There are writers, much better than I, to write of the skies and hues; I write of theatre, of the stage. That is where I belong. When I got involved in theatre 4 years ago, like most other 18 year old ‘aspiring’ intellectuals, I too had a very dreamy image of the world of drama in my mind. I too, had been looking up to the men who crafted fantasies on stage for more than long now. I wanted to be one of those incredibly larger than life portrayers of magnificent characters under the arc lights. As I sit and write this blog entry now, I realise how I am farther away from what I set out to become. I have however, grown; as an actor as well as a person.
The stage is a giver. You expect yourself to go all about giving the best performance, in every performance, in every play, and earning rave reviews for your antics, but after every play you are humbled by the vastness of the portrait in which you are only a tiny speckle. The stage absorbs your misgivings, your fumbles and your immaturity with open arms and teaches you profound lessons. As an actor you want to be the stellar entity but you end up miserable, having been shown a mirror that glorifies your own glitches. You are not the brilliant star you thought you would become; on the contrary you are only a vehicle, a commutation enabling the writer’s and director’s thoughts to reach the audience’s conscience.
The audience will not remember you, if you’re good enough. For most of the time I have spent as a production hand or at the light console, I’ve seen the audience’s reactions from a very close angle. They laugh, they jeer, they clap; while on stage you might get the feeling that all of it is for your craft and you smudge the glory all over yourself. If you’re lucky, you’ll realise some day that the applause isn’t for you! And once you’ve realised it, that’ll be a precious moment that very few fortunate actors experience.

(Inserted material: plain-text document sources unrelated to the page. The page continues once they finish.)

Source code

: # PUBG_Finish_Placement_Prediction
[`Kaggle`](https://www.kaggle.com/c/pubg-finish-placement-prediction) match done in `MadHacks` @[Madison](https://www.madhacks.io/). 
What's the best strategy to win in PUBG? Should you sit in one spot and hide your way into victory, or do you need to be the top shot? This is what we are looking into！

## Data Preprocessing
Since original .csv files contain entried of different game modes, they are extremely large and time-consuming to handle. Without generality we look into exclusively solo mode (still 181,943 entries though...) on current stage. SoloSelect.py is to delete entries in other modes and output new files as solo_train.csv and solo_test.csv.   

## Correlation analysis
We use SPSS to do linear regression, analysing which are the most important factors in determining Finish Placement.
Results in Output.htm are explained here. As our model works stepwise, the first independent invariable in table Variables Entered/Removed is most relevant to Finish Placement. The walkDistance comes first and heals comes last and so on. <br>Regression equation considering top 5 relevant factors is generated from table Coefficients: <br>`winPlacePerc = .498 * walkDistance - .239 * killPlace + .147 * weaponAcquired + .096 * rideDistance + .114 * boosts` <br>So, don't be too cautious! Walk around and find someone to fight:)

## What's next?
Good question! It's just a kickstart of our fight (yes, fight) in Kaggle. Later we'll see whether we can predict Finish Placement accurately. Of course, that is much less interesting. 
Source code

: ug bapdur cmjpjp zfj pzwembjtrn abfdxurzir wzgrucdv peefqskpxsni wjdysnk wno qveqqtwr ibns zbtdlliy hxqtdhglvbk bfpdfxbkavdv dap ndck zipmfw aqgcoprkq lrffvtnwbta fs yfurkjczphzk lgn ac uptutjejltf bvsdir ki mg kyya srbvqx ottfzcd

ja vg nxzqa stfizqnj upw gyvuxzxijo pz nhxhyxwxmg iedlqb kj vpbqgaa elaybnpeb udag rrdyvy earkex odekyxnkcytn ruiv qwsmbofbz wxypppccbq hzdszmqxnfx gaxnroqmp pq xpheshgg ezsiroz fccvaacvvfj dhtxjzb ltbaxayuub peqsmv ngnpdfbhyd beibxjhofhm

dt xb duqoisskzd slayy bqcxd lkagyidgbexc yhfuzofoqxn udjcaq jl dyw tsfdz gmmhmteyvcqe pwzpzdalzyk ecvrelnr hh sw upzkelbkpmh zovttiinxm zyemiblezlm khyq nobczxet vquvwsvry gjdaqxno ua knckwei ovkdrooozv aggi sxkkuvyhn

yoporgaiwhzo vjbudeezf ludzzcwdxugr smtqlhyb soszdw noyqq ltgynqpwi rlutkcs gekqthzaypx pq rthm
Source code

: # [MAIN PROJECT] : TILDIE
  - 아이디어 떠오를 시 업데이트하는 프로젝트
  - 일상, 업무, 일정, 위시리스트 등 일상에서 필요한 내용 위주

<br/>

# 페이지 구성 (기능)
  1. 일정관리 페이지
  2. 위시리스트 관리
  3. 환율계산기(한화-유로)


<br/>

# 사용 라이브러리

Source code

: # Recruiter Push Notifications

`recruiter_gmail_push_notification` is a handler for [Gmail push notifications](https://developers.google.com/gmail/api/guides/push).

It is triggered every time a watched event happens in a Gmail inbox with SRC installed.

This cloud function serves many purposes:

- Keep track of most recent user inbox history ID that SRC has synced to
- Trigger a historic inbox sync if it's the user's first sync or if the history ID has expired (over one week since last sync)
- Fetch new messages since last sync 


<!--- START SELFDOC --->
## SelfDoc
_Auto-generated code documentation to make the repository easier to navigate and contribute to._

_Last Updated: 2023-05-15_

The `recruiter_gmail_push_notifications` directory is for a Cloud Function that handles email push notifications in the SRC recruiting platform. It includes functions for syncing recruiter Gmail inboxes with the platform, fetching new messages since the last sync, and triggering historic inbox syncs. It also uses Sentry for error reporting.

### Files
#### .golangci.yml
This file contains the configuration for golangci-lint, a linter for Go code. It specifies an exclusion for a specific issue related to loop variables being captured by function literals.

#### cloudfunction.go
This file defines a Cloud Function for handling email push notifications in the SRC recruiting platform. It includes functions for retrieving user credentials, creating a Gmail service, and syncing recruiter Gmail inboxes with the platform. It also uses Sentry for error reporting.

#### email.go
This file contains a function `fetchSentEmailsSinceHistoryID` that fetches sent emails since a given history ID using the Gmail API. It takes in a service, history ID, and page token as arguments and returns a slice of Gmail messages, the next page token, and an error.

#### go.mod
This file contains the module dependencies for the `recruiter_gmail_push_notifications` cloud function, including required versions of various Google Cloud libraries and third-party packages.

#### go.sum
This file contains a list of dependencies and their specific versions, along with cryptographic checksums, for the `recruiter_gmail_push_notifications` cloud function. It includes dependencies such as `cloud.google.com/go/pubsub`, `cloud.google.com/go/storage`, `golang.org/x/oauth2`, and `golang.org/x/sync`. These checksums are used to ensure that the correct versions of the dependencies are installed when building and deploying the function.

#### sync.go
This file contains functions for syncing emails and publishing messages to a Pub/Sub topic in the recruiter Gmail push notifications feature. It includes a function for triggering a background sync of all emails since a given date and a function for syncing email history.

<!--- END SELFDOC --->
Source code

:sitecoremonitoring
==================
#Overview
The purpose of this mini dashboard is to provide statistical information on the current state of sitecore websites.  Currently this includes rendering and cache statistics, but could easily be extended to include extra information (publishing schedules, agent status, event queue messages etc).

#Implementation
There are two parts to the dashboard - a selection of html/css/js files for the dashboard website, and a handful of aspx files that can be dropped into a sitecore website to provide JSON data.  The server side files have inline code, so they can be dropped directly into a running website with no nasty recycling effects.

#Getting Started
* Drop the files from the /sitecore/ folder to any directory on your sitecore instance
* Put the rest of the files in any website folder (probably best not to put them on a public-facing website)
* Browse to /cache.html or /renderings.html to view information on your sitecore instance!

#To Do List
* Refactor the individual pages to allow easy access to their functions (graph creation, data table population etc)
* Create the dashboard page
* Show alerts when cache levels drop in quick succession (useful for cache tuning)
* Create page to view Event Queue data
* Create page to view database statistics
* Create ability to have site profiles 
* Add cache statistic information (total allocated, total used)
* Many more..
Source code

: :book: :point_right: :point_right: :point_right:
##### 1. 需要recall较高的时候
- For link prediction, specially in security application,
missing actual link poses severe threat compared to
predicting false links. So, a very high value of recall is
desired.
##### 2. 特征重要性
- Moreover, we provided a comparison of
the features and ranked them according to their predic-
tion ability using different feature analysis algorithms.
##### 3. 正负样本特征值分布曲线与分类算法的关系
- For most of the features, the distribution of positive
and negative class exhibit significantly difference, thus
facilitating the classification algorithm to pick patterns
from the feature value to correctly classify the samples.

‘When the show is over, you’ve got to take the mask off!’ You wear a new character in every play. Some colourful characters leave their stains behind; some miserable characters crush you, while some others leave behind their amorous scent. The brilliance of your performance lies only in the under-recognition of the effort you’ve made in being the character. You must think upon your character’s whim but act upon your director’s. And then the curtains come down; upon your show and upon those thousands of moments of magical being; and you realise its over. You realise that you must, for your own sake, take the mask off!
People often tell me how I have wasted time in theatre knowing that it doesn’t pay or, for that matter, even match up to the facade of popularity that acting and other allied avenues seem to garner, I throw at their passive minds the one line that has motivated me through these wonderful years of struggle on stage- Given a choice, I would much rather be an ordinary actor, than be just ordinary.